I love slow cooking. Nothing beats a meat stew cooked slowly in a cast iron pot and in winter I have no problem, I use the solid fuel stove I have in the front room, it's saves a fortune on leccy as well! The stove is cold now for the summer so I decided to spend some of the Burial Fund on a slow cooker. As many of you know, I'm a big fan of shopping at local shops and so I went and had a furtle and found just what I wanted in Town Square. Just for curiosity I looked for the same cooker online and found that it was cheaper in Barlick because there was no postage to pay. By the way, I'm delighted with it and it uses less juice than my electric stove. This got me to thinking about shopping in days gone by.
We've had a good range of retail shops in Barlick as far back as the 18th century but one of the things I realised when I was doing the interviews for the Lancashire Textile Project was that whilst they may have been perfectly adequate for the run of the mill shopping for plain foods, some of the better off people in the town had a different solution. They would order their groceries in bulk from places like Skipton and the local carrier, who made the trip there two or three times a week, brought the order and delivered it. This was I suppose, the older version of online shopping or the more common 'out of town' shopping at a large supermarket.
You might wonder what a picture of Manchester Road before road widening has to do with this week's subject. The white haired man in the foreground is 'Gara' Pickles. Like his father he was named Garibaldi and for many years the family earned their living as common carriers. Two or three times a week they went to Skipton carrying goods from the town and returning with anything that had to come here.

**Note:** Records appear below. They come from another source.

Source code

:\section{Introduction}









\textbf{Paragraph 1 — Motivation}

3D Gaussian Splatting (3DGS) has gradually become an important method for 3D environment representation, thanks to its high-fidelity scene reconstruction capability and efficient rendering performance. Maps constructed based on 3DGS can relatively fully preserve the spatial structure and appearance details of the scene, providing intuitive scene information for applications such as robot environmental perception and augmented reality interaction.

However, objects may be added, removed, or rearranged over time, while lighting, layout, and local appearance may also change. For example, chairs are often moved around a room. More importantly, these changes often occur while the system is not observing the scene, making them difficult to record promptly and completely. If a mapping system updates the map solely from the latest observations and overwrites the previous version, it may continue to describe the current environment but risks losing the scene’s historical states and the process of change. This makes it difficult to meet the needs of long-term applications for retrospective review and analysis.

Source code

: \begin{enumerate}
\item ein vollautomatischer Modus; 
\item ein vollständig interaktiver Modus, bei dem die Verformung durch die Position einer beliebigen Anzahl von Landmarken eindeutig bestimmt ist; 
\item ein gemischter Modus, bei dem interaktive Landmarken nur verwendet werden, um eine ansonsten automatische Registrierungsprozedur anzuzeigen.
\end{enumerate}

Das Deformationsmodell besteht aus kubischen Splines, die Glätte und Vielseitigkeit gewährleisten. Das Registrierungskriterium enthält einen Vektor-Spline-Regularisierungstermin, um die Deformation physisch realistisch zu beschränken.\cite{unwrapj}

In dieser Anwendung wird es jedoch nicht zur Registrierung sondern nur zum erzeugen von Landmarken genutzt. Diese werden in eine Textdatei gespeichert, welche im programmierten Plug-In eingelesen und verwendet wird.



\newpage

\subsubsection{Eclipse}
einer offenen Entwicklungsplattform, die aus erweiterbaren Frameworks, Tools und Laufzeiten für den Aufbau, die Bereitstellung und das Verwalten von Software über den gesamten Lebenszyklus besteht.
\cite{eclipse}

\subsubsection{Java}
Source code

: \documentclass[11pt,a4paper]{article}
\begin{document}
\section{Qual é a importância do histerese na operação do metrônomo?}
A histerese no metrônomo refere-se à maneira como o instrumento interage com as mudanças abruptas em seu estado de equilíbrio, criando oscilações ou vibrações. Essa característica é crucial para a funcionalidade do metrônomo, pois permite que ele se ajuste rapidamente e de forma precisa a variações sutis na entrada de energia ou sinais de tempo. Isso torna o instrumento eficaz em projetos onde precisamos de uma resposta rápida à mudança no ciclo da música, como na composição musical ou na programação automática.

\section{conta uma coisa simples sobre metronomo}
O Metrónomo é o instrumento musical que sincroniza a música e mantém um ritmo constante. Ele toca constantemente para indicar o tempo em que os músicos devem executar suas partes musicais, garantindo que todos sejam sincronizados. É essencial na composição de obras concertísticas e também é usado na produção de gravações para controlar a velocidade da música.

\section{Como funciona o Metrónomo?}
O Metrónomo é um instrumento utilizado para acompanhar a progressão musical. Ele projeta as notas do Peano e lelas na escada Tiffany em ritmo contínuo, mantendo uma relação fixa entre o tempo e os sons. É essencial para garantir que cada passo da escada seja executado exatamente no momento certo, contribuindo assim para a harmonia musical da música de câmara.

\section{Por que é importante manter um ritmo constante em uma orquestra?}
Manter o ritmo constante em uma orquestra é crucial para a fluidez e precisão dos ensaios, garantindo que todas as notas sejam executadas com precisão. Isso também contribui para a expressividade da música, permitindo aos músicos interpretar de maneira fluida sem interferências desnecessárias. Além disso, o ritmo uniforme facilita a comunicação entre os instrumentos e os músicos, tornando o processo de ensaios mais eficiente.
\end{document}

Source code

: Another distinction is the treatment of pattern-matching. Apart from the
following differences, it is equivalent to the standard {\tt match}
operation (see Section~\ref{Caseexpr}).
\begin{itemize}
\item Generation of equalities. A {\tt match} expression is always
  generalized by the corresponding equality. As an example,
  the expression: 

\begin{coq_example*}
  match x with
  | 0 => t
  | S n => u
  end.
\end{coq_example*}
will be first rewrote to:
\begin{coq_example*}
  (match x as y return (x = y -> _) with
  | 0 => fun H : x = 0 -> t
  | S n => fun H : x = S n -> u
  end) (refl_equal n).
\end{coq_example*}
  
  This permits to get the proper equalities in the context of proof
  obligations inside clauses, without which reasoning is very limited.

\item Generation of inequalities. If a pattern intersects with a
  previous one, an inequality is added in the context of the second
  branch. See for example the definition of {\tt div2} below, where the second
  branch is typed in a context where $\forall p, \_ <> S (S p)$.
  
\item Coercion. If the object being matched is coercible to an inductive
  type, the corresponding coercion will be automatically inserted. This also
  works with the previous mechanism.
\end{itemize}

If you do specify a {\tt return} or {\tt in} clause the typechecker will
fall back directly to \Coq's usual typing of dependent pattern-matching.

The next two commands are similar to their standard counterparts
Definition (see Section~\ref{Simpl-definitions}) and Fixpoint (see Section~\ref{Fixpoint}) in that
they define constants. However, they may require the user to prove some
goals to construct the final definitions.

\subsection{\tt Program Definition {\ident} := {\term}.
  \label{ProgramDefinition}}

This was of course all horse-drawn. People like Emma Clark who lived on Manchester Road would send a bulk order to one of the larger shops in Skipton and Gara would collect it and deliver to the house for a small fee. In the days before we had mains water Gara's father used to fill in by delivering water which he got from the spring at Wood End. Many people preferred it to the water from the town wells and enjoyed the convenience of it being brought to the door. I suppose this is a parallel to the people today who buy bottled water and in many cases spend more on that than milk!
What fascinates me about this is that over the years of change, many things stay the same. Even though we have a far better range of goods in the shops in Barlick and mains water, some people still cling, without realising it, to the old ways.
Manchester Road in 1965 before widening in Summer 1972.